== DATA

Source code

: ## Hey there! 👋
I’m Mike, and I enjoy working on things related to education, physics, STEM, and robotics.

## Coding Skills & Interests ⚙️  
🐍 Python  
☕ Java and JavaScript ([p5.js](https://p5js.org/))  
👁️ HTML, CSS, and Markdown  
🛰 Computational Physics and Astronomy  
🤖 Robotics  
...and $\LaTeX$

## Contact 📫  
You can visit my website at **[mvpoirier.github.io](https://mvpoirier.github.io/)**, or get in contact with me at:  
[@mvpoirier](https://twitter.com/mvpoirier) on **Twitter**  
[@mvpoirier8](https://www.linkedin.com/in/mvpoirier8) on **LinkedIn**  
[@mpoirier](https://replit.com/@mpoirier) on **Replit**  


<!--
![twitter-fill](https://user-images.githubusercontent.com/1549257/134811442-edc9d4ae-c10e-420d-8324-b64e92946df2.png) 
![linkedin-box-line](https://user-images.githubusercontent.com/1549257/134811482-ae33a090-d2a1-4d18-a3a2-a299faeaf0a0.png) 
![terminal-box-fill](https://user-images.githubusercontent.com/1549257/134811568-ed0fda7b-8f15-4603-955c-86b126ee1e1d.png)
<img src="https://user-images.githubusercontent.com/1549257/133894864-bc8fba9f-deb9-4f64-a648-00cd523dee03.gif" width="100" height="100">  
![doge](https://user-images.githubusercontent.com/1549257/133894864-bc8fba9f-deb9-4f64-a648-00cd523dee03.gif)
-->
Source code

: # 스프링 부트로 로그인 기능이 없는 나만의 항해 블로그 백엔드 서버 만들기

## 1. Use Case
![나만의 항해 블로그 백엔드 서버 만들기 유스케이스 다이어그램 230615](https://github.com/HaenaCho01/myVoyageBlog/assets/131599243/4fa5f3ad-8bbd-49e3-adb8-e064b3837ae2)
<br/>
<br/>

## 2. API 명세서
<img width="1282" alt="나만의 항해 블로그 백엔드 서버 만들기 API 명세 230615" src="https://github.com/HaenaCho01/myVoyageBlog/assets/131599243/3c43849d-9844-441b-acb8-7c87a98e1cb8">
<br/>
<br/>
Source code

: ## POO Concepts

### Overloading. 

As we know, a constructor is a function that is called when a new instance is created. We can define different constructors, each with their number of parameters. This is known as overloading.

====
== DATA

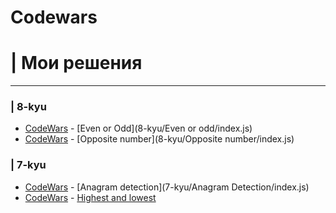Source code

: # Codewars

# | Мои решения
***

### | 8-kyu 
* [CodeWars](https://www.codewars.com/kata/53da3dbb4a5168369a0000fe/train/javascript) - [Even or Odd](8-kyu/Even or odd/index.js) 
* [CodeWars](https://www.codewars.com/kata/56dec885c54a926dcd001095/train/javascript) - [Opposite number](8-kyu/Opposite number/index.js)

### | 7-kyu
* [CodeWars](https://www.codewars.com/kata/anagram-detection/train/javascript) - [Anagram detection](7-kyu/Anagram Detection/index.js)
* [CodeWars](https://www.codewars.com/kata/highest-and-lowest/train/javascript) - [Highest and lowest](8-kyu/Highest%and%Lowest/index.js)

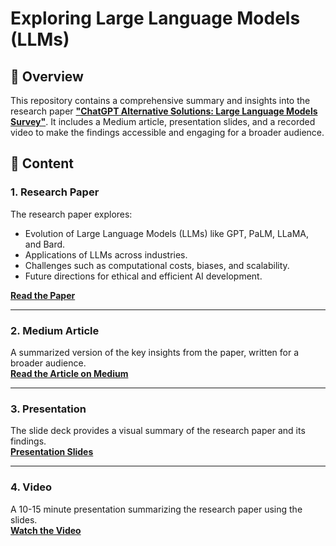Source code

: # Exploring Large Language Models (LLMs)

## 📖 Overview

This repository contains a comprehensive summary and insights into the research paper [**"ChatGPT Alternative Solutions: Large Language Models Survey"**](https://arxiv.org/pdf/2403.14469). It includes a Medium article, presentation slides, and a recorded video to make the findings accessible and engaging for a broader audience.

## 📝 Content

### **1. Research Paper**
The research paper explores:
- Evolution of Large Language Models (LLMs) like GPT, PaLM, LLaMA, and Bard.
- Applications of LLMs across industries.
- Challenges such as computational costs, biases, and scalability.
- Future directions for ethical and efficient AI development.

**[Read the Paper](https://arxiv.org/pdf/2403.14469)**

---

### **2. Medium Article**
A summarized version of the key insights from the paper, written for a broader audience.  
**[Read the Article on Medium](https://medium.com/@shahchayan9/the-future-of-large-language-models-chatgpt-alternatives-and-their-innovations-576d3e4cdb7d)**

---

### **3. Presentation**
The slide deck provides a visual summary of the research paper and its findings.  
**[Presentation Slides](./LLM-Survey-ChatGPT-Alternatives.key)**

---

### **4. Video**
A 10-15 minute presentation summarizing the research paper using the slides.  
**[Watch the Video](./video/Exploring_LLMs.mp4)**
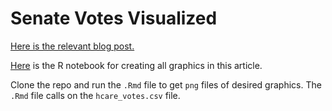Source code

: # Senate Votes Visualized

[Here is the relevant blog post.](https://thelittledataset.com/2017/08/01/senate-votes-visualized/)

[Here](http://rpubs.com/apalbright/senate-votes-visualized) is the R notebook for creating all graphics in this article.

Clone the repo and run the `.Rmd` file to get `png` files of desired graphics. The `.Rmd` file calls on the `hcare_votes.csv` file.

====

REQUIRED WORK → Across the entries above, work out how many lines hold "assets". The answer is that number alone.

SOLUTION TO THIS EXERCISE → 2